Task objective ▸ Give the number of lines below with "amazing" in them, leaving out anything else.

*** Block opens ***

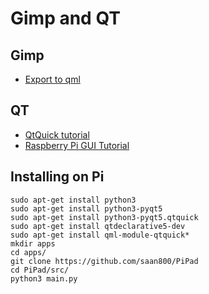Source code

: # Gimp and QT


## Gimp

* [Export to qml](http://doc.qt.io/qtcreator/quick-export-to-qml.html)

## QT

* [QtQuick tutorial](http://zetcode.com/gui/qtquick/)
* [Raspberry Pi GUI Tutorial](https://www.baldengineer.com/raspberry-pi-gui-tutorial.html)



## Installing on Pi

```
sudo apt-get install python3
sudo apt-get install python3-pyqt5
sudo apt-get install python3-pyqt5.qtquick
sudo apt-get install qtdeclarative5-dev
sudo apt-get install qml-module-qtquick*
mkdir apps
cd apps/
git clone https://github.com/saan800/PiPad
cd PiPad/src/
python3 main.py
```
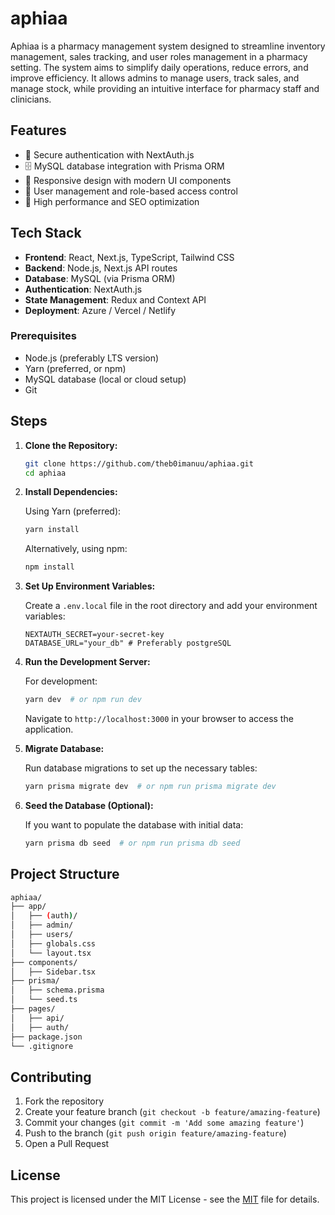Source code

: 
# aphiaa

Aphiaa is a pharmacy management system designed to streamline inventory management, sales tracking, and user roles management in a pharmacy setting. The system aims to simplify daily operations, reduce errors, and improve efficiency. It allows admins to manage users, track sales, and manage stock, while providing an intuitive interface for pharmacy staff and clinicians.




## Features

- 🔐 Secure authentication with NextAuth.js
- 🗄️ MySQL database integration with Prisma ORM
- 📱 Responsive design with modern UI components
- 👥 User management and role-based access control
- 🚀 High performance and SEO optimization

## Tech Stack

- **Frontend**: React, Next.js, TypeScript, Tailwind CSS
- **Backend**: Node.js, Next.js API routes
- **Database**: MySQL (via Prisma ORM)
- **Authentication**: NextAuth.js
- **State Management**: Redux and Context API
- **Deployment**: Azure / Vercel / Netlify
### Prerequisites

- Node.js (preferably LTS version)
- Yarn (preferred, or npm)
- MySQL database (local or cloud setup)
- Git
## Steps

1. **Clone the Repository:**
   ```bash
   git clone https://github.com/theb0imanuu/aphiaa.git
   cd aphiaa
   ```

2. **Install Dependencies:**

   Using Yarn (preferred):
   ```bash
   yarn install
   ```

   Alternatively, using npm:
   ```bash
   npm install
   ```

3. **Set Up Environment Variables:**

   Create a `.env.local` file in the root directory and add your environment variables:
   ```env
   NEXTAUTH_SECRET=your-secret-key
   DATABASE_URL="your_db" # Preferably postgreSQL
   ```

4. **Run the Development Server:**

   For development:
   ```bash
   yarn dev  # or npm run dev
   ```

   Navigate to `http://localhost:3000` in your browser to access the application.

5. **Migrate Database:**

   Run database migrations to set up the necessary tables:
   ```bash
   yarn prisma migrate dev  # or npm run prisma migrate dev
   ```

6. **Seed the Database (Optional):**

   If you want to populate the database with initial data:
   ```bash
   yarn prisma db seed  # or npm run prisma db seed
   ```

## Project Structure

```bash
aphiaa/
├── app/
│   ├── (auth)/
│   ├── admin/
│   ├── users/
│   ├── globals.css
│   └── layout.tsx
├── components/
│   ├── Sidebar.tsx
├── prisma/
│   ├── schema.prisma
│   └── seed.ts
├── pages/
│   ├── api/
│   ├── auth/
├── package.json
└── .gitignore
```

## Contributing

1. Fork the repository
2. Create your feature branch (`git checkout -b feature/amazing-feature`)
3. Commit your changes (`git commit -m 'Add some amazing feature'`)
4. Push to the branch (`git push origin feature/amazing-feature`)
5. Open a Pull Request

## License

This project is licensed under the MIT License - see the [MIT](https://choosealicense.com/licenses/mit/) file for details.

*** Block closes ***

Task output ▸ 3